*** Opening of DATA SUPPLIED ***

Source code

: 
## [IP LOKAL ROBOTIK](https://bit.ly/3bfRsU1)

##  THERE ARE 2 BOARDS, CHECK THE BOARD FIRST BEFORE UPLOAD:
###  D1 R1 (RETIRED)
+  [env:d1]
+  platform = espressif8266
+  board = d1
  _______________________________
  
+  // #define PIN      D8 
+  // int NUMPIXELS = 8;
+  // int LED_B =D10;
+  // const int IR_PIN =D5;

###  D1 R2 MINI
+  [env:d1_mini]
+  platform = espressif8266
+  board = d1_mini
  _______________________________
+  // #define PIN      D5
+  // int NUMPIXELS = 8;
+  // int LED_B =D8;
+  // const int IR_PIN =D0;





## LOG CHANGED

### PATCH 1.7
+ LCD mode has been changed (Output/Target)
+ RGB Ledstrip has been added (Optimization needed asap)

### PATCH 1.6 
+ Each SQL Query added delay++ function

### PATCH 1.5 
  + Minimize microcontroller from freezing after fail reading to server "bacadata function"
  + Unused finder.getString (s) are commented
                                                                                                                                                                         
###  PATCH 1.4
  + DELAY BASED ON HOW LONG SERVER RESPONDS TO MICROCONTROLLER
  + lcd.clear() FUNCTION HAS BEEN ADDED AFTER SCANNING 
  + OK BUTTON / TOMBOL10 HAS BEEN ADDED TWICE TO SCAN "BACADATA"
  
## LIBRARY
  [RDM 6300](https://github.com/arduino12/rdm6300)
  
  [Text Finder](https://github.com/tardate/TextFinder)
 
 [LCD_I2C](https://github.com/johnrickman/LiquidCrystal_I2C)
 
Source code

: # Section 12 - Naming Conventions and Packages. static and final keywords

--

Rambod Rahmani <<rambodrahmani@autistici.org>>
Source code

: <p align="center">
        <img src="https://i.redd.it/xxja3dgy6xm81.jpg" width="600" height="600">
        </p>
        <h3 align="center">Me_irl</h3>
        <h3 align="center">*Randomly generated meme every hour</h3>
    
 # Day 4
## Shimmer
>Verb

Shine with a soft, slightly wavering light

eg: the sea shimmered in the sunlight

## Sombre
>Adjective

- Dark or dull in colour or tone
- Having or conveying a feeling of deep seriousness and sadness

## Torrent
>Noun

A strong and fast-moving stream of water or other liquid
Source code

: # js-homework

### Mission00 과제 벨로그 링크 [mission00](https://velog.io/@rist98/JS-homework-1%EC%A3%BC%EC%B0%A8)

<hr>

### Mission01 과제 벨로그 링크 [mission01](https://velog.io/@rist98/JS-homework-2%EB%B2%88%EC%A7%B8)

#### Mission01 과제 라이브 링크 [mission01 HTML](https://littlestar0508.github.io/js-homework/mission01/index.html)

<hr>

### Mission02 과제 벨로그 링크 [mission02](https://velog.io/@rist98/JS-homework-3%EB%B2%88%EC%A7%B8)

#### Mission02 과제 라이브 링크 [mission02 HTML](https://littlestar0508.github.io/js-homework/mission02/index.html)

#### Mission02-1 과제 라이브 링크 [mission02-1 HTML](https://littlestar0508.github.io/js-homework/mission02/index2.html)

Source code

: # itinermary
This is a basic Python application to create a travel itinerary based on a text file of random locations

*** Close of DATA SUPPLIED ***

ACTION ITEM:
For each line in the data, set it down again exactly.

TASK ANSWER:
Source code

: 
## [IP LOKAL ROBOTIK](https://bit.ly/3bfRsU1)

##  THERE ARE 2 BOARDS, CHECK THE BOARD FIRST BEFORE UPLOAD:
###  D1 R1 (RETIRED)
+  [env:d1]
+  platform = espressif8266
+  board = d1
  _______________________________
  
+  // #define PIN      D8 
+  // int NUMPIXELS = 8;
+  // int LED_B =D10;
+  // const int IR_PIN =D5;

###  D1 R2 MINI
+  [env:d1_mini]
+  platform = espressif8266
+  board = d1_mini
  _______________________________
+  // #define PIN      D5
+  // int NUMPIXELS = 8;
+  // int LED_B =D8;
+  // const int IR_PIN =D0;





## LOG CHANGED

### PATCH 1.7
+ LCD mode has been changed (Output/Target)
+ RGB Ledstrip has been added (Optimization needed asap)

### PATCH 1.6 
+ Each SQL Query added delay++ function

### PATCH 1.5 
  + Minimize microcontroller from freezing after fail reading to server "bacadata function"
  + Unused finder.getString (s) are commented
                                                                                                                                                                         
###  PATCH 1.4
  + DELAY BASED ON HOW LONG SERVER RESPONDS TO MICROCONTROLLER
  + lcd.clear() FUNCTION HAS BEEN ADDED AFTER SCANNING 
  + OK BUTTON / TOMBOL10 HAS BEEN ADDED TWICE TO SCAN "BACADATA"
  
## LIBRARY
  [RDM 6300](https://github.com/arduino12/rdm6300)
  
  [Text Finder](https://github.com/tardate/TextFinder)
 
 [LCD_I2C](https://github.com/johnrickman/LiquidCrystal_I2C)
 
Source code

: # Section 12 - Naming Conventions and Packages. static and final keywords

--

Rambod Rahmani <<rambodrahmani@autistici.org>>
Source code

: <p align="center">
        <img src="https://i.redd.it/xxja3dgy6xm81.jpg" width="600" height="600">
        </p>
        <h3 align="center">Me_irl</h3>
        <h3 align="center">*Randomly generated meme every hour</h3>
    
 # Day 4
## Shimmer
>Verb

Shine with a soft, slightly wavering light

eg: the sea shimmered in the sunlight

## Sombre
>Adjective

- Dark or dull in colour or tone
- Having or conveying a feeling of deep seriousness and sadness

## Torrent
>Noun

A strong and fast-moving stream of water or other liquid
Source code

: # js-homework

### Mission00 과제 벨로그 링크 [mission00](https://velog.io/@rist98/JS-homework-1%EC%A3%BC%EC%B0%A8)

<hr>

### Mission01 과제 벨로그 링크 [mission01](https://velog.io/@rist98/JS-homework-2%EB%B2%88%EC%A7%B8)

#### Mission01 과제 라이브 링크 [mission01 HTML](https://littlestar0508.github.io/js-homework/mission01/index.html)

<hr>

### Mission02 과제 벨로그 링크 [mission02](https://velog.io/@rist98/JS-homework-3%EB%B2%88%EC%A7%B8)

#### Mission02 과제 라이브 링크 [mission02 HTML](https://littlestar0508.github.io/js-homework/mission02/index.html)

#### Mission02-1 과제 라이브 링크 [mission02-1 HTML](https://littlestar0508.github.io/js-homework/mission02/index2.html)

Source code

: # itinermary
This is a basic Python application to create a travel itinerary based on a text file of random locations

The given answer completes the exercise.